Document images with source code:
● ● ●

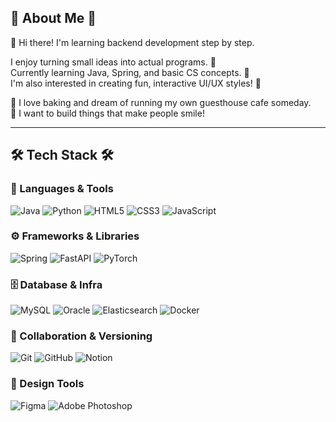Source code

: ## 🌸 About Me 🌸

🌷 Hi there! I'm learning backend development step by step.

I enjoy turning small ideas into actual programs. 💖  
Currently learning Java, Spring, and basic CS concepts. 📖  
I'm also interested in creating fun, interactive UI/UX styles! 🎀

🥐 I love baking and dream of running my own guesthouse cafe someday.  
💫 I want to build things that make people smile!

---

## 🛠️ Tech Stack 🛠️

### 🍡 Languages & Tools  
![Java](https://img.shields.io/badge/java-007396?style=flat-square&logo=java&logoColor=white)
![Python](https://img.shields.io/badge/python-3776AB?style=flat-square&logo=python&logoColor=white)
![HTML5](https://img.shields.io/badge/HTML5-e34f26?style=flat-square&logo=html5&logoColor=white)
![CSS3](https://img.shields.io/badge/CSS3-264de4?style=flat-square&logo=css3&logoColor=white)
![JavaScript](https://img.shields.io/badge/JavaScript-f7df1e?style=flat-square&logo=javascript&logoColor=black)

### ⚙️ Frameworks & Libraries  
![Spring](https://img.shields.io/badge/spring-6DB33F?style=flat-square&logo=spring&logoColor=white)
![FastAPI](https://img.shields.io/badge/fastapi-009688?style=flat-square&logo=fastapi&logoColor=white)
![PyTorch](https://img.shields.io/badge/pytorch-EE4C2C?style=flat-square&logo=pytorch&logoColor=white)

### 🗄️ Database & Infra  
![MySQL](https://img.shields.io/badge/mysql-4479A1?style=flat-square&logo=mysql&logoColor=white)
![Oracle](https://img.shields.io/badge/oracle-F80000?style=flat-square&logo=oracle&logoColor=white)
![Elasticsearch](https://img.shields.io/badge/elasticsearch-005571?style=flat-square&logo=elasticsearch&logoColor=white)
![Docker](https://img.shields.io/badge/docker-2496ED?style=flat-square&logo=docker&logoColor=white)

### 🤝 Collaboration & Versioning  
![Git](https://img.shields.io/badge/git-F05032?style=flat-square&logo=git&logoColor=white)
![GitHub](https://img.shields.io/badge/github-181717?style=flat-square&logo=github&logoColor=white)
![Notion](https://img.shields.io/badge/Notion-000000?style=flat-square&logo=notion&logoColor=white)

### 🧚 Design Tools  
![Figma](https://img.shields.io/badge/Figma-F24E1E?style=flat-square&logo=figma&logoColor=white)
![Adobe Photoshop](https://img.shields.io/badge/adobe%20photoshop-31A8FF?style=flat-square&logo=adobephotoshop&logoColor=white)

● ● ●

Your goal: Print the records above word for word, omitting any picture they contain.

Output for this task:
Source code

: ## 🌸 About Me 🌸

🌷 Hi there! I'm learning backend development step by step.

I enjoy turning small ideas into actual programs. 💖  
Currently learning Java, Spring, and basic CS concepts. 📖  
I'm also interested in creating fun, interactive UI/UX styles! 🎀

🥐 I love baking and dream of running my own guesthouse cafe someday.  
💫 I want to build things that make people smile!

---

## 🛠️ Tech Stack 🛠️

### 🍡 Languages & Tools  
![Java](https://img.shields.io/badge/java-007396?style=flat-square&logo=java&logoColor=white)
![Python](https://img.shields.io/badge/python-3776AB?style=flat-square&logo=python&logoColor=white)
![HTML5](https://img.shields.io/badge/HTML5-e34f26?style=flat-square&logo=html5&logoColor=white)
![CSS3](https://img.shields.io/badge/CSS3-264de4?style=flat-square&logo=css3&logoColor=white)
![JavaScript](https://img.shields.io/badge/JavaScript-f7df1e?style=flat-square&logo=javascript&logoColor=black)

### ⚙️ Frameworks & Libraries  
![Spring](https://img.shields.io/badge/spring-6DB33F?style=flat-square&logo=spring&logoColor=white)
![FastAPI](https://img.shields.io/badge/fastapi-009688?style=flat-square&logo=fastapi&logoColor=white)
![PyTorch](https://img.shields.io/badge/pytorch-EE4C2C?style=flat-square&logo=pytorch&logoColor=white)

### 🗄️ Database & Infra  
![MySQL](https://img.shields.io/badge/mysql-4479A1?style=flat-square&logo=mysql&logoColor=white)
![Oracle](https://img.shields.io/badge/oracle-F80000?style=flat-square&logo=oracle&logoColor=white)
![Elasticsearch](https://img.shields.io/badge/elasticsearch-005571?style=flat-square&logo=elasticsearch&logoColor=white)
![Docker](https://img.shields.io/badge/docker-2496ED?style=flat-square&logo=docker&logoColor=white)

### 🤝 Collaboration & Versioning  
![Git](https://img.shields.io/badge/git-F05032?style=flat-square&logo=git&logoColor=white)
![GitHub](https://img.shields.io/badge/github-181717?style=flat-square&logo=github&logoColor=white)
![Notion](https://img.shields.io/badge/Notion-000000?style=flat-square&logo=notion&logoColor=white)

### 🧚 Design Tools  
![Figma](https://img.shields.io/badge/Figma-F24E1E?style=flat-square&logo=figma&logoColor=white)
![Adobe Photoshop](https://img.shields.io/badge/adobe%20photoshop-31A8FF?style=flat-square&logo=adobephotoshop&logoColor=white)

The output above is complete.